The local study found that people with a blood-alcohol level of 0.01 percent are 46 percent more likely than a sober driver to be officially and solely blamed by accident investigators for causing a collision.

Drivers with Blood-Alcohol Level of 0.01 Are More Likely to Be Blamed for Accidents

Motorists who have consumed adult beverages but not reached the legal drunken driving mark—a 0.08 percent blood-alcohol level—are still more likely to cause traffic collisions than those who are sober, according to a UC San Diego study released Thursday.

UCSD sociologist David Phillips and his team examined 570,731 fatal collisions from 1994 to 2011 in what he characterized as the first nationwide research on traffic accidents caused by minimally buzzed drivers.

They found that even people with a blood-alcohol level of 0.01 percent are 46 percent more likely than a sober driver to be officially and solely blamed by accident investigators for causing a collision.

Phillips and his team used a federal database that reports blood-alcohol levels by 0.01 percent increments. They found that blame increases steadily and smoothly from 0.01 to 0.24 percent.

"We find no safe combination of drinking and driving—no point at which it is harmless to consume alcohol and get behind the wheel of a car," Phillips said. "Our data support both the National Highway Traffic Safety Administration's campaign that 'buzzed driving is drunk driving' and the recommendation made by the National Transportation Safety Board to reduce the legal limit to BAC 0.05 percent. In fact, our data provide support for yet greater reductions in the legal (blood-alcohol level)."

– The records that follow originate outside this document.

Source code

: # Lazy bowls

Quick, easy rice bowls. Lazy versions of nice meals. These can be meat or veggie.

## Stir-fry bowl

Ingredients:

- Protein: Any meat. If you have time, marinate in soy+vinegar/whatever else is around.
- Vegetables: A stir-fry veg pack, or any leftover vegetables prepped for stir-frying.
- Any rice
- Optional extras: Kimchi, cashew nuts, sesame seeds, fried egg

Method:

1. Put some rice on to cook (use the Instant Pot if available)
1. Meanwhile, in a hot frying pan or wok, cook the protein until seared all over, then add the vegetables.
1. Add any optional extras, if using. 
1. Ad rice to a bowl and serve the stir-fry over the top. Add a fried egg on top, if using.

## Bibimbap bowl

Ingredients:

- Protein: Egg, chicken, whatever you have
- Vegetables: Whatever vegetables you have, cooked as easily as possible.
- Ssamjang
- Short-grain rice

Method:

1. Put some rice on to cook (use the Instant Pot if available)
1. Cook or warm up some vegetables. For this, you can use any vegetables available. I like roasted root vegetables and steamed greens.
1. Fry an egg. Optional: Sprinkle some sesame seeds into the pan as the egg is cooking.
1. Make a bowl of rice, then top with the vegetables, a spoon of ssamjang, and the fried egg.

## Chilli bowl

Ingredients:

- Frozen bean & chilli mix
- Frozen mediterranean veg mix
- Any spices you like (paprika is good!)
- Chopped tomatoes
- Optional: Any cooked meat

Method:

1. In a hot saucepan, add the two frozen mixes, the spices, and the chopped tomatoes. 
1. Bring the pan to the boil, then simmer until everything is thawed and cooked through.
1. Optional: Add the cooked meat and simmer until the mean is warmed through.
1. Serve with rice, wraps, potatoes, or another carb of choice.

He said police and judges -- along with the public at large -- treat the 0.08 percent blood-alcohol limit as "a sharp, definitive, meaningful boundary," and authorities not impose severe penalties on those below that standard.

"The law should reflect what official accident investigators are seeing," Phillips said.

More than 100 countries around the world have limits set at 0.05 percent or below, according to Phillips.

The study was published in Injury Prevention, a publication of the British Medical Journal.